The parents won't step in because they see the paychecks coming in. It as simple as that.


----------



## mortallis288 (Jul 11, 2007)

on the TV show House M.D, there was this 15 year old model who got her father drunk and had sexual relations with him, just so that he could not stop her from doing what she was doing. It is just a t.v show but i am sure it still happens in real life, and all of the cases on House is true also.


----------



## The_Traveler (Jul 11, 2007)

mortallis288 said:


> on the TV show House M.D, there was this 15 year old model who got her father drunk and had sexual relations with him, just so that he could not stop her from doing what she was doing. It is just a t.v show but i am sure it still happens in real life, and all of the cases on House is true also.



They're all true?
Damn, I didn't know that.


----------



## Alex_B (Jul 11, 2007)

well, the problem here is not so much any sexualisation, but it is the really tough working conditions. If you start too young, the damage to your body (underweight, eating disorders,...) is much more irreversible..


----------



## newrmdmike (Jul 11, 2007)

i think they are both issues, working conditions are bad, and so is the idea of making 16 year olds fill the role of a 20 somthing woman.


----------



## Big Mike (Jul 11, 2007)

Depending on the location, (in the US, for example) there are strict laws about working conditions for minors.  I'm not sure if that is to the age of 18 or not.
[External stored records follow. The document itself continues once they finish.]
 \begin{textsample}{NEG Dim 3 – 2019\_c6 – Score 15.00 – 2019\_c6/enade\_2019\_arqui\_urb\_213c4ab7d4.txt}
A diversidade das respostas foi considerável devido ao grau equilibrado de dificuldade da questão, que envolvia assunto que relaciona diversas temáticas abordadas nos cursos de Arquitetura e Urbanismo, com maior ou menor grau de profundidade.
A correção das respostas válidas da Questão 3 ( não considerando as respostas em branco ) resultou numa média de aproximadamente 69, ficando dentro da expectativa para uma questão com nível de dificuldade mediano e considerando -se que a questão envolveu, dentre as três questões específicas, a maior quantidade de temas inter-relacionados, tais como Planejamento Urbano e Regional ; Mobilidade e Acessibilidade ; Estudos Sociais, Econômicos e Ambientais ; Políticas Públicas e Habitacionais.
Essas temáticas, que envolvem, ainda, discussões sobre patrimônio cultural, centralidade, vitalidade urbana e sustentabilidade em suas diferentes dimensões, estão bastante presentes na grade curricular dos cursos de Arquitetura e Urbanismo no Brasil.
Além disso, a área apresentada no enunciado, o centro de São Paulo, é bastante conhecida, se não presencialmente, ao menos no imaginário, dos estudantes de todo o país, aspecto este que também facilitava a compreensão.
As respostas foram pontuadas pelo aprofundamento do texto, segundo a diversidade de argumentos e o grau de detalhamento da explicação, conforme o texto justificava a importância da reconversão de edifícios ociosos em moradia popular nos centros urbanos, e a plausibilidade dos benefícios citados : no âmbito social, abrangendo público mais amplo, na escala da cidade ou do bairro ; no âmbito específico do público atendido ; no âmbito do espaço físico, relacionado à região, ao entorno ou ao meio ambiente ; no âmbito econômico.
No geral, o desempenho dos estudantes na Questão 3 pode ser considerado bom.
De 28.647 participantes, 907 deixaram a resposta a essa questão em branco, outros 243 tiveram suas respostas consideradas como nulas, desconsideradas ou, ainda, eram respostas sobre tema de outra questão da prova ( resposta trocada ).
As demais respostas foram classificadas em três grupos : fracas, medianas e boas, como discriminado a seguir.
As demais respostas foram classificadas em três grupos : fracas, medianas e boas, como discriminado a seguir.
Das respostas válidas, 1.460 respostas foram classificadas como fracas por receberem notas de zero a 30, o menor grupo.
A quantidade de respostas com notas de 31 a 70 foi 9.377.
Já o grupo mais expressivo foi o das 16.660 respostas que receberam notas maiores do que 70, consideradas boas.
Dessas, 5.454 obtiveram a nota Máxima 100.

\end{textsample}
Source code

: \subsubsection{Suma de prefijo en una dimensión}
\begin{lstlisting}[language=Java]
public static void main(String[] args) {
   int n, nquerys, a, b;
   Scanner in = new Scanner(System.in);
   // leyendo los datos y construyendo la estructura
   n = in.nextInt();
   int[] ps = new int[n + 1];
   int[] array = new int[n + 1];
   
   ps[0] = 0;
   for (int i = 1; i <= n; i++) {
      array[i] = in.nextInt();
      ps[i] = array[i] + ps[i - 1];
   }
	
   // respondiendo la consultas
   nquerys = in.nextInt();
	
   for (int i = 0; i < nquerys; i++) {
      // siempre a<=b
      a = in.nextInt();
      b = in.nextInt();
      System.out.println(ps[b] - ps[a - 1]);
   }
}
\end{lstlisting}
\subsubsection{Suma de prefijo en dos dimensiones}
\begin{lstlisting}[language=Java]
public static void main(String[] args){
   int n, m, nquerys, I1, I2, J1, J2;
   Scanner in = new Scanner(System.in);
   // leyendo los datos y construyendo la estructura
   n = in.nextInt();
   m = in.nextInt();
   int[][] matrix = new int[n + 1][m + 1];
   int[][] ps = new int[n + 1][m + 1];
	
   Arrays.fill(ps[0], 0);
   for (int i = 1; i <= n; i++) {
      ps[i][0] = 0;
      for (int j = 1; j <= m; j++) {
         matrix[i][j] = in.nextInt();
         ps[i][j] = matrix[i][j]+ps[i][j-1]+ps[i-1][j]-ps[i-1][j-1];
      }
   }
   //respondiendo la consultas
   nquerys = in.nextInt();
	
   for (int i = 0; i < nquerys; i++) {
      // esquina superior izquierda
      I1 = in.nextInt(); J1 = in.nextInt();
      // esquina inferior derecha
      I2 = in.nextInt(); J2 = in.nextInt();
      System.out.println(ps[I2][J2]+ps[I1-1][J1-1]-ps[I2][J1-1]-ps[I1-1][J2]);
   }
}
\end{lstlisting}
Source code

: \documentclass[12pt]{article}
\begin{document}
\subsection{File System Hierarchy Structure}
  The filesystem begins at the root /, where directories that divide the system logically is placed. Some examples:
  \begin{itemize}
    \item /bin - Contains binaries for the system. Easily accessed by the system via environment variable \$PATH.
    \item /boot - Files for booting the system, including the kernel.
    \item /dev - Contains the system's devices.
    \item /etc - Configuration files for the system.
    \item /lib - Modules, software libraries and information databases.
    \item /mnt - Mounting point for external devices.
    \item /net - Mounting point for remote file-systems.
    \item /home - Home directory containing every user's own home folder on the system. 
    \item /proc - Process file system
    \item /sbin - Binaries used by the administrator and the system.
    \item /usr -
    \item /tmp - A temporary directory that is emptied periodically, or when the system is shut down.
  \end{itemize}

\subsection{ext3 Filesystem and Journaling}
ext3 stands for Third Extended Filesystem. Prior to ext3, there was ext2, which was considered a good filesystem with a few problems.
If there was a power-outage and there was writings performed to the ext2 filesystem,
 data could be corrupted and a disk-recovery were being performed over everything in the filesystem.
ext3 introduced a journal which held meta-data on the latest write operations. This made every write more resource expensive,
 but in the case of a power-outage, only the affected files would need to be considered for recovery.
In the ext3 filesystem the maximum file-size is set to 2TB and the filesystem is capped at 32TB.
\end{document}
For example, just the other day I was watching an actor being interviewed and he was playing a father in a movie.  All his scenes were with the young girl playing his daughter.  He said it was much less work that normal because there are strict rules/laws about how much the girl was allowed to work.

I would assume that the same goes for models...although, the hours worked would probably be the least of their worries.  

I agree, there seems to be something wrong with having rather young girls looking the part of older women...in a sexual manor.  It's a fine line though...there are plenty of perfectly legitimate modeling jobs for kids of all ages.


----------



## RMThompson (Jul 11, 2007)

Its very interesting that you brought that up. It's no secret I do modeling work, for their portfolio mostly, and recently I came across a 16 year old girl doing... implied nudity.

Now, nothing was really showing, but still it bothered me. She contacted me about possibly working with her, so instead of just spouting prices, I asked her a few questions, this is a basic recap of my conversation with her:

Her: I love your work, what are your rates?
Me: They vary depending on time and what you are looking to do. Let me ask you, what kind of modeling are you trying to break into?
Her: Well, since I am only almost 17, I can't do anything nude or anything, so just regular fashion stuff, I dunno.
Me: Well, what about when your older, is this something you want to make a career out of? 
Her: Maybe. I will probably be stripping when I am 18 so I dont think Id have a problem with doing nude work then, if that's what you mean.

...

I was floored. She had no idea what modeling types were other than "nude" and "non-nude"... she hadn't researched anything other than starting a profile and people asking her to model....I mean, if this isn't a road to x-rated work, I don't know what is. This girl is very pretty too, probably could make it as a model somewhere, but I kept thinking.. "Where are her parents"? She is ASPIRING to strip? I mean, no offense to the lovely ladies of poledancing, but I doubt many of them wanted to do that at age 16.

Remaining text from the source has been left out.